Monday, February 06, 2012

Morro Jable


Since we moved to Fuerteventura half a year ago, we spent every single night at the same place, not going anywhere, even for short while. It can be explained by the house moving experience killing all possible urges to move anywhere for a goodish while or by something else. Doesn't matter really. This weekend we finally took advantage of yet another religious celebration that shut both schools for two extra days and went to the other end of the island, to a small village Morro Jable.

It takes less than three hours by bus to cross the whole island. Big road ends in Morro Jable. There are smaller roads afterwards, one of them leading to the beautiful Cofete beach, but I don't like the look of those roads. I learned to drive in East Anglia, I like my roads straight and flat, and roads past Morro Jable don't satisfy either of those requirements


The village feels a lot smaller than Corralejo, and the ratio of (mostly German) tourists to locals seems higher. It is no Benidorm of course, but the excellent sandy Playa del Matorral is backed by side-to-side bahamut-sized resorts, so it's best to to look towards the sea, not towards the land (and I have a whole rant ripening about all-inclusive resorts, watch this space).

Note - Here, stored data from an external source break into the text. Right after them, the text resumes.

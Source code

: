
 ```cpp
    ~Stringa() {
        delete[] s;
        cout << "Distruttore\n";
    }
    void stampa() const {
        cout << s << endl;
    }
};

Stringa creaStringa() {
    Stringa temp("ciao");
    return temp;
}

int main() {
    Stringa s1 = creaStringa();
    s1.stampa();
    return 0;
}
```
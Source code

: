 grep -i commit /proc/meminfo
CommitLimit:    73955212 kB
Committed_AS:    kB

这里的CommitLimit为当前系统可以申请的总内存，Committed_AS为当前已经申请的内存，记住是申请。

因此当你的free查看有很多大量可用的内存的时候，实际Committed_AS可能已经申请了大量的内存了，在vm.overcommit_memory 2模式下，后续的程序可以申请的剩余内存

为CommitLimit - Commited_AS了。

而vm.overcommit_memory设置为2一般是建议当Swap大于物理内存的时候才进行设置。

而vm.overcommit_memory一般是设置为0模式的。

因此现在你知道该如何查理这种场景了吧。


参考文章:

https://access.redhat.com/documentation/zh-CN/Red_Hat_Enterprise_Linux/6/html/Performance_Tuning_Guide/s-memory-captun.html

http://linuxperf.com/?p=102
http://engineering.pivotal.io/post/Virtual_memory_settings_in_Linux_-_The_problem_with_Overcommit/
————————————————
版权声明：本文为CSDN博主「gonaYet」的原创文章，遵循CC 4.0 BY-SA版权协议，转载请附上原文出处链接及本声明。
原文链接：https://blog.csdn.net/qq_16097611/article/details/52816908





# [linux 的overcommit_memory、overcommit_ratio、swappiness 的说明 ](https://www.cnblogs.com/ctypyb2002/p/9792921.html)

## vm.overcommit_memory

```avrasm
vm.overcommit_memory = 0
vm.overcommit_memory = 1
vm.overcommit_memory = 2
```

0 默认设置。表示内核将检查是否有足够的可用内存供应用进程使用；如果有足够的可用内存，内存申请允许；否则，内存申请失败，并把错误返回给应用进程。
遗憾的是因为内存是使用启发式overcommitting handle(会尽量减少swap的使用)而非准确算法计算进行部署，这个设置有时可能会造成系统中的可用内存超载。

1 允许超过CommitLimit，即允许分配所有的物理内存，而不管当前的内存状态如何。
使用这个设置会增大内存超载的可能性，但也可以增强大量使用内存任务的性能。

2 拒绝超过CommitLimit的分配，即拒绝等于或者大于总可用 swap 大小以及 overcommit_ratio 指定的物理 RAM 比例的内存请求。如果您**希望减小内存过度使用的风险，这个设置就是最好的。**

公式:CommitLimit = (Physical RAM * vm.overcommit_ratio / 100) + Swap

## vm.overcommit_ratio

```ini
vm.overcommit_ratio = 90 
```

Resorty part of Morro Jable is stretched along the beach, so for a goodish while the configuration is the same - water, sand, wildlife protection area covered in salsola, bicycle multi-path, promenade, wide street that is a continuation of FV-2 motorway, cafes and restaurants and then first-line resorts. If there's anything behind those resorts, it is obscured by them quite effectively.

There's nothing much to the village itself. There is a small grid of streets perpendicular to the shore and on the top of the hill. Right now most of those streets are dug up, not sure what for, maybe simply for resurfacing. If it is resurfacing, I can't explain why they dug up so much at the same time, it doesn't appear to do local businesses any good, especially eateries seem to suffer.

Still, the beach is clean and wide, the sun was shining, the road is beautiful in that peculiar stony-desert Fuerteventura fashion, so it worked out as a nice long weekend


There is a small zoo roughly opposite from Morro Jable lighthouse. They have a fair selection of birds and a few llamas, every other aspect of animal kingdom underrepresented somewhat. Many of the cages were empty, so maybe there are more animals in high season. The ticket is valid for a week though, and they do some minimal shows there, so if you are there with kids on holidays, it makes sense to buy tickets and pop in there from time to time.




When we were going past their enclosure, Yuri started to giggle at the German version of the name of this animal. I also find it funnily overdescriptive to call it SouthAmerican NosyBear. Coati sounds a lot better. On the other hand, latin name Nasua nasua (Nose nose, or Nosy nosy unless my latin fails me completely) if both funny and descriptive - it is an actively moving critter that sticks its longish nose everywhere


Unlike peacocks, Flamingos are not closely related to chicken, but the same utter madness shines in their eyes.